Listed records: Begin
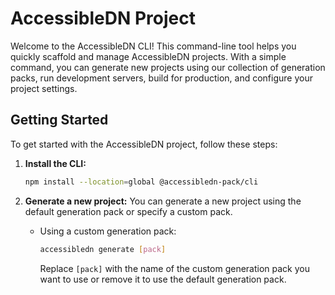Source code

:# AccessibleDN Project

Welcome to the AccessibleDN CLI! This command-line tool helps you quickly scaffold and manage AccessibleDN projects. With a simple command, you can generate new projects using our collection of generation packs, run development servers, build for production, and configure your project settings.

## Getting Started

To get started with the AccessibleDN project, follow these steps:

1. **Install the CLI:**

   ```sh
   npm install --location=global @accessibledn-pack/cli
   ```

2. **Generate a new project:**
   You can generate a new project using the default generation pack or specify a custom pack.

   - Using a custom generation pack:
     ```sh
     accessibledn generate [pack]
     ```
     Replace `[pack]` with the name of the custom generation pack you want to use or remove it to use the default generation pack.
Listed records: End
Listed records: Begin
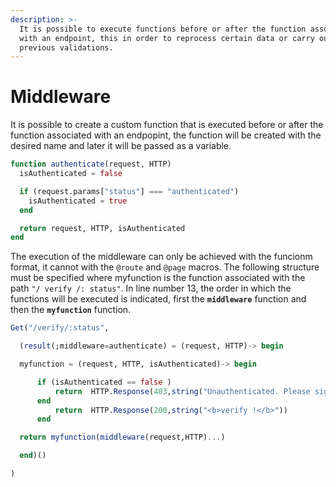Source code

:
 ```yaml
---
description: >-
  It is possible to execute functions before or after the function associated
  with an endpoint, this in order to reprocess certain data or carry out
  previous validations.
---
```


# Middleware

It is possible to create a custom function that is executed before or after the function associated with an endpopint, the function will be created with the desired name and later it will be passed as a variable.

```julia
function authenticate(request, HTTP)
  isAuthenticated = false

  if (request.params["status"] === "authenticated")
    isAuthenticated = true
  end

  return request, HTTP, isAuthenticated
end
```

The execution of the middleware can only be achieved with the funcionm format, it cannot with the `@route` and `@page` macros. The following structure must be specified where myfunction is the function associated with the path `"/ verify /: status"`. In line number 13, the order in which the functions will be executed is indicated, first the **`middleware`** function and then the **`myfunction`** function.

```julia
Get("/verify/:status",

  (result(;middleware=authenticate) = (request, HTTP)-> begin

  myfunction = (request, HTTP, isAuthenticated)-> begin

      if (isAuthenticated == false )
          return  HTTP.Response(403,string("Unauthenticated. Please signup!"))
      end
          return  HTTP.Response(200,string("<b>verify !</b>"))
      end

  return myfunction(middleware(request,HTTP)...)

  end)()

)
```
Listed records: End
Listed records: Begin
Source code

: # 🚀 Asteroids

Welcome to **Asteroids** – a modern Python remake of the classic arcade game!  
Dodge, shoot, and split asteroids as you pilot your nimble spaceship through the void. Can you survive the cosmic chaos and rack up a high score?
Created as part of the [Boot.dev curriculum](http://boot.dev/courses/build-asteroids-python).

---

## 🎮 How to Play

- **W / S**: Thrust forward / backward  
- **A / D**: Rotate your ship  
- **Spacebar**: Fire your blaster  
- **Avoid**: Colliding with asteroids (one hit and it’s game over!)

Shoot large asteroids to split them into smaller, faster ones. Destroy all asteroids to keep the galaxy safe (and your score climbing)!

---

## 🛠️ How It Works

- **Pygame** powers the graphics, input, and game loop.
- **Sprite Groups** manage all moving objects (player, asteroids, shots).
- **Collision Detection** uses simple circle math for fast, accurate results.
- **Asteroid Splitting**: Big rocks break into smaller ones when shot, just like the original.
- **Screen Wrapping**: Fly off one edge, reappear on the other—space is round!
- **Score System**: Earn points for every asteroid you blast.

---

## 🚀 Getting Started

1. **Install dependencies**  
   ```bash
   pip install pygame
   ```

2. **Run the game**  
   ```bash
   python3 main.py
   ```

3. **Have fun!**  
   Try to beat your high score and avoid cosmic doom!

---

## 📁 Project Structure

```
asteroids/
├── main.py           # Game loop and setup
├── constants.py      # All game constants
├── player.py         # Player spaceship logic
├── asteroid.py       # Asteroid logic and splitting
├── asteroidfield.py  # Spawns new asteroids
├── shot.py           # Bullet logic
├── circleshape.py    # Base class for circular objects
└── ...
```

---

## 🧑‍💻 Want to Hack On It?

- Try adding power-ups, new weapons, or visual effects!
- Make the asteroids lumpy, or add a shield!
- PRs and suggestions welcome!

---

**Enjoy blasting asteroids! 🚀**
Listed records: End
* _What you should do_: Determine the number of lines in the data above that hold "string", and reply with that number alone.

* _Task output_: 2